## WORK REQUIRED
Where in the data does the word "gravity" appear? Find those lines and copy them.
** INPUT follows **
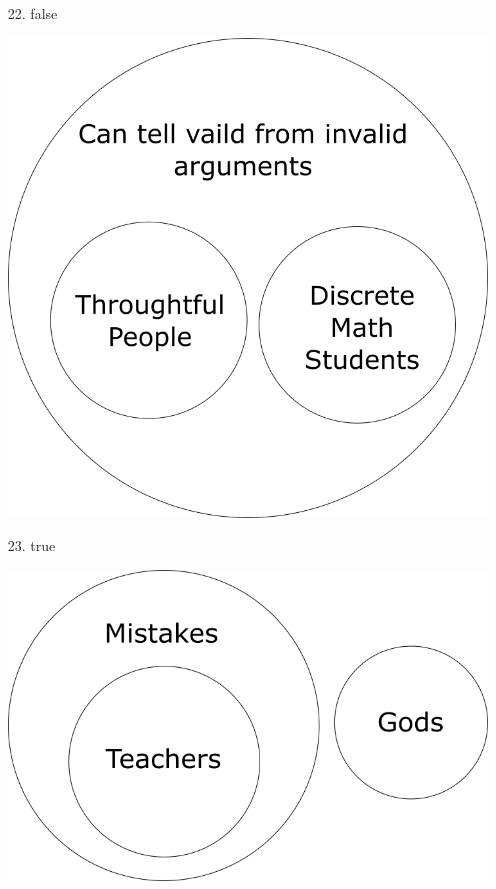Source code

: \documentclass[12pt]{article}
\begin{document}
\begin{itemize}
    \item [22.] false
    \item [] \includegraphics[scale = 0.3]{8-22.png}
    
    \item [23.] true
    \item [] \includegraphics[scale = 0.3]{8-23.png}

    \vspace{1em}


\end{itemize}
\end{document}
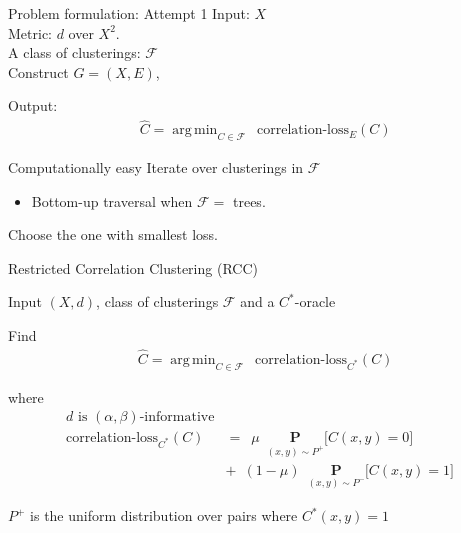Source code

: \documentclass{beamer}
\newcommand{\mc}{\mathcal}
\newcommand{\mb}{\mathbf}
\DeclareMathOperator*{\argmin}{arg\,min}
\begin{document}
\begin{frame}{Problem formulation: Attempt 1}
	Input: $X$\\
	Metric: $d$ over $X^2$.\\
	A class of clusterings: $\mc F$\\
	
	\vspace{20pt}Construct $G = (X, E)$, 
	
	\vspace{10pt}Output: 
	\vspace{-10pt}\begin{align*}
	  &\hat C = \argmin_{C \in \mc F} \enspace \text{correlation-loss}_{E}(C)
	\end{align*}
\end{frame}

\begin{frame}{Computationally easy}	
	Iterate over clusterings in $\mc F$		
	\begin{itemize}
		\vspace{10pt}\item Bottom-up traversal when $\mc F = $ trees.
	\end{itemize}
	\vspace{30pt}Choose the one with smallest loss.
	
\end{frame}


\begin{frame}{Restricted Correlation Clustering (RCC)}
	\begin{block}{Input}
		$(X, d)$, class of clusterings $\mc F$ and a $C^*$-oracle
	\end{block}
	
	\vspace{10pt}\begin{block}{Find}
		\vspace{-15pt}\begin{align*}
		  &\hat C = \argmin_{C \in \mc F} \enspace \text{correlation-loss}_{C^*}(C)
		\end{align*}	
	\end{block}
	
	\begin{block}{where}
		\vspace{-20pt}\begin{align*}
			d \text{ is }(\alpha, \beta)\text{-informative}&\\
			\text{correlation-loss}_{C^*}(C) &= \enspace  \mu \enspace \underset{(x, y) \sim P^+}{\mb P} \big[ C(x, y) = 0 ] \\
			&+\enspace (1-\mu) \enspace \underset{(x, y) \sim P^-}{\mb P} \big[ C(x, y) = 1] 
		\end{align*}
	\end{block}	
	$P^+$ is the uniform distribution over pairs where $C^*(x, y) = 1$
\end{frame}
\end{document}
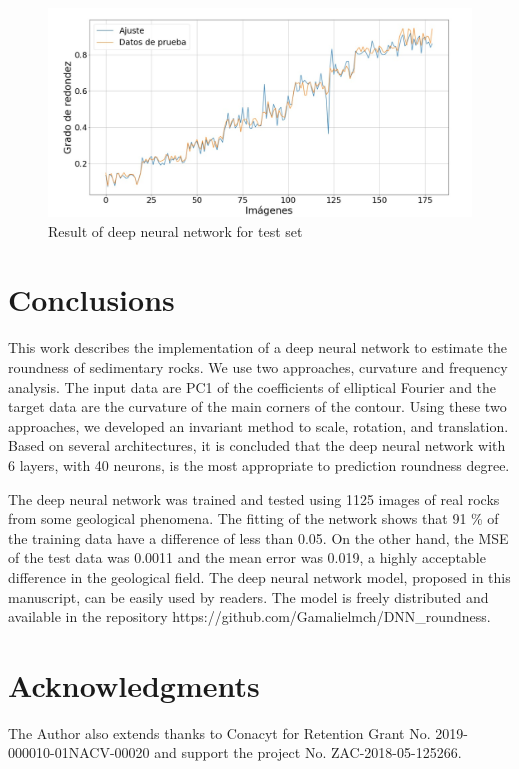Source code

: \documentclass[conference]{IEEEtran}
\begin{document}
\begin{figure}[htbp]
\centerline{\includegraphics[scale=0.3]{fig8.png}}
\caption{Result of deep neural network for test set}
\label{fig8}
\end{figure}

\section{Conclusions}
This work describes the implementation of a deep neural network to estimate the roundness of sedimentary rocks. We use two approaches, curvature and frequency analysis. The input data are PC1 of the coefficients of elliptical Fourier and the target data are the curvature of the main corners of the contour. Using these two approaches, we developed an invariant method to scale, rotation, and translation. Based on several architectures, it is concluded that the deep neural network with 6 layers, with 40 neurons, is the most appropriate to prediction roundness degree. 

The deep neural network was trained and tested using 1125 images of real rocks from some geological phenomena. The fitting of the network shows that 91 \% of the training data have a difference of less than 0.05. On the other hand, the MSE of the test data was 0.0011 and the mean error was 0.019, a highly acceptable difference in the geological field. The deep neural network model, proposed in this manuscript, can be easily used by readers. The model is freely distributed and available in the repository https://github.com/Gamalielmch/DNN\_roundness.


\section*{Acknowledgments}

The Author also extends thanks to Conacyt for Retention Grant No. 2019-000010-01NACV-00020 and support the project No. ZAC-2018-05-125266. 
\end{document}
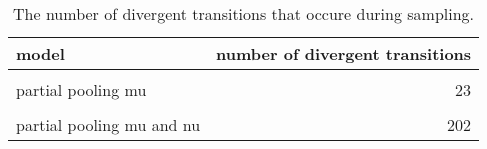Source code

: \begin{table}
\centering
\caption{\label{tab:n_divergent}The number of divergent transitions that occure during sampling.}
\centering
\begin{tabular}[t]{lr}
\toprule
model & number of divergent transitions\\
\midrule
\cellcolor{gray!10}{complete pooling} & \cellcolor{gray!10}{0}\\
partial pooling mu & 23\\
\cellcolor{gray!10}{partial pooling nu} & \cellcolor{gray!10}{110}\\
partial pooling mu and nu & 202\\
\bottomrule
\end{tabular}
\end{table}
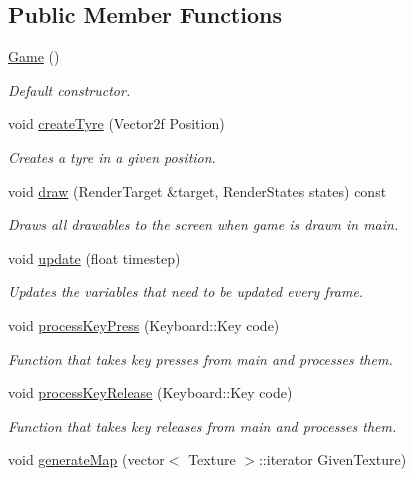 \subsection*{Public Member Functions}
\begin{DoxyCompactItemize}
\item 
\hyperlink{class_game_ad59df6562a58a614fda24622d3715b65}{Game} ()
\begin{DoxyCompactList}\small\item\em Default constructor. \end{DoxyCompactList}\item 
void \hyperlink{class_game_a8eb2aefb1a563b1ca91d080131e0f1a3}{create\+Tyre} (Vector2f Position)
\begin{DoxyCompactList}\small\item\em Creates a tyre in a given position. \end{DoxyCompactList}\item 
void \hyperlink{class_game_a260c4d5123eb3a51cbd0bb685546cef4}{draw} (Render\+Target \&target, Render\+States states) const 
\begin{DoxyCompactList}\small\item\em Draws all drawables to the screen when game is drawn in main. \end{DoxyCompactList}\item 
void \hyperlink{class_game_acc8519c7ced1cf9eb9bbb3a2f325f6a0}{update} (float timestep)
\begin{DoxyCompactList}\small\item\em Updates the variables that need to be updated every frame. \end{DoxyCompactList}\item 
void \hyperlink{class_game_ad3053e3b15bbcb049dc040801d58be7c}{process\+Key\+Press} (Keyboard\+::\+Key code)
\begin{DoxyCompactList}\small\item\em Function that takes key presses from main and processes them. \end{DoxyCompactList}\item 
void \hyperlink{class_game_adb2ea3b70e0038d2caceedfde3bfc663}{process\+Key\+Release} (Keyboard\+::\+Key code)
\begin{DoxyCompactList}\small\item\em Function that takes key releases from main and processes them. \end{DoxyCompactList}\item 
void \hyperlink{class_game_a917e25c51c6b20c74e9f9a441c72717e}{generate\+Map} (vector$<$ Texture $>$\+::iterator Given\+Texture)

\end{DoxyCompactItemize}
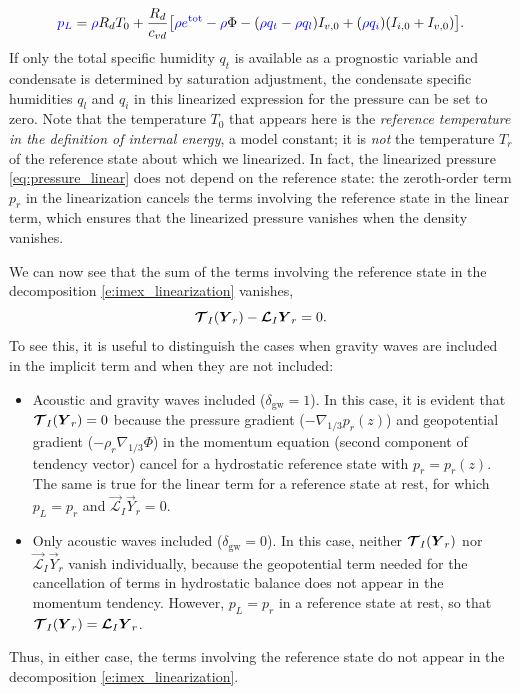 \documentclass{report}
\numberwithin{equation}{section}
\begin{document}
\begin{equation}\label{eq:pressure_linear}
\textcolor{blue}{p_L} = \textcolor{blue}{\rho} R_d T_0 + \frac{R_d}{c_{vd}} \bigl[ \textcolor{blue}{\rho e^{\mathrm{tot}}} - \textcolor{blue}{\rho} \Phi - (\textcolor{blue}{\rho q_t} - \textcolor{blue}{\rho q_l})I_{v,0} + (\textcolor{blue}{\rho q_i}) (I_{i,0} + I_{v,0}) \bigr].
\end{equation}
If only the total specific humidity $q_t$ is available as a prognostic variable and condensate is determined by saturation adjustment, the condensate specific humidities $q_l$ and $q_i$ in this linearized expression for the pressure can be set to zero. Note that the temperature $T_0$ that appears here is the \emph{reference temperature in the definition of internal energy}, a model constant; it is \emph{not} the temperature $T_r$ of the reference state about which we linearized. In fact, the linearized pressure \eqref{eq:pressure_linear} does not depend on the reference state: the zeroth-order term $p_r$ in the linearization cancels the terms involving the reference state in the linear term, which ensures that the linearized pressure vanishes when the density vanishes. 

We can now see that the sum of the terms involving the reference state in the decomposition \eqref{e:imex_linearization} vanishes,
\[
\boldsymbol{{\mathcal{T}}}_I(\boldsymbol{{Y}}_r) - \boldsymbol{{\mathcal{L}}}_I \boldsymbol{{Y}}_r = 0.
\]
To see this, it is useful to distinguish the cases when gravity waves are included in the implicit term and when they are not included: 
\begin{itemize}
    \item Acoustic and gravity waves included ($\delta_{\mathrm{gw}}=1$). In this case, it is evident that $\boldsymbol{{\mathcal{T}}}_I(\boldsymbol{{Y}}_r)=0$ because the pressure gradient ($-\nabla_{1/3} p_r(z)$) and geopotential gradient ($-\rho_r\nabla_{1/3}\Phi$) in the momentum equation (second component of tendency vector) cancel for a hydrostatic reference state with $p_r = p_r(z)$. The same is true for the linear term for a reference state at rest, for which $p_L = p_r$ and $\vec{\mathcal{L}}_I \vec{Y}_r = 0$. 
    \item Only acoustic waves included ($\delta_{\mathrm{gw}}=0$). In this case, neither $\boldsymbol{{\mathcal{T}}}_I(\boldsymbol{{Y}}_r)$ nor $\vec{\mathcal{L}}_I\vec{Y}_r$ vanish individually, because the geopotential term needed for the cancellation of terms in hydrostatic balance does not appear in the momentum tendency. However, $p_L = p_r$ in a reference state at rest, so that $\boldsymbol{{\mathcal{T}}}_I(\boldsymbol{{Y}}_r) = \boldsymbol{{\mathcal{L}}}_I\boldsymbol{{Y}}_r$.
\end{itemize}
Thus, in either case, the terms involving the reference state do not appear  in the decomposition \eqref{e:imex_linearization}. 
\end{document}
** End of INPUT **
## TASK SOLUTION
To see this, it is useful to distinguish the cases when gravity waves are included in the implicit term and when they are not included: 
    \item Acoustic and gravity waves included ($\delta_{\mathrm{gw}}=1$). In this case, it is evident that $\boldsymbol{{\mathcal{T}}}_I(\boldsymbol{{Y}}_r)=0$ because the pressure gradient ($-\nabla_{1/3} p_r(z)$) and geopotential gradient ($-\rho_r\nabla_{1/3}\Phi$) in the momentum equation (second component of tendency vector) cancel for a hydrostatic reference state with $p_r = p_r(z)$. The same is true for the linear term for a reference state at rest, for which $p_L = p_r$ and $\vec{\mathcal{L}}_I \vec{Y}_r = 0$. 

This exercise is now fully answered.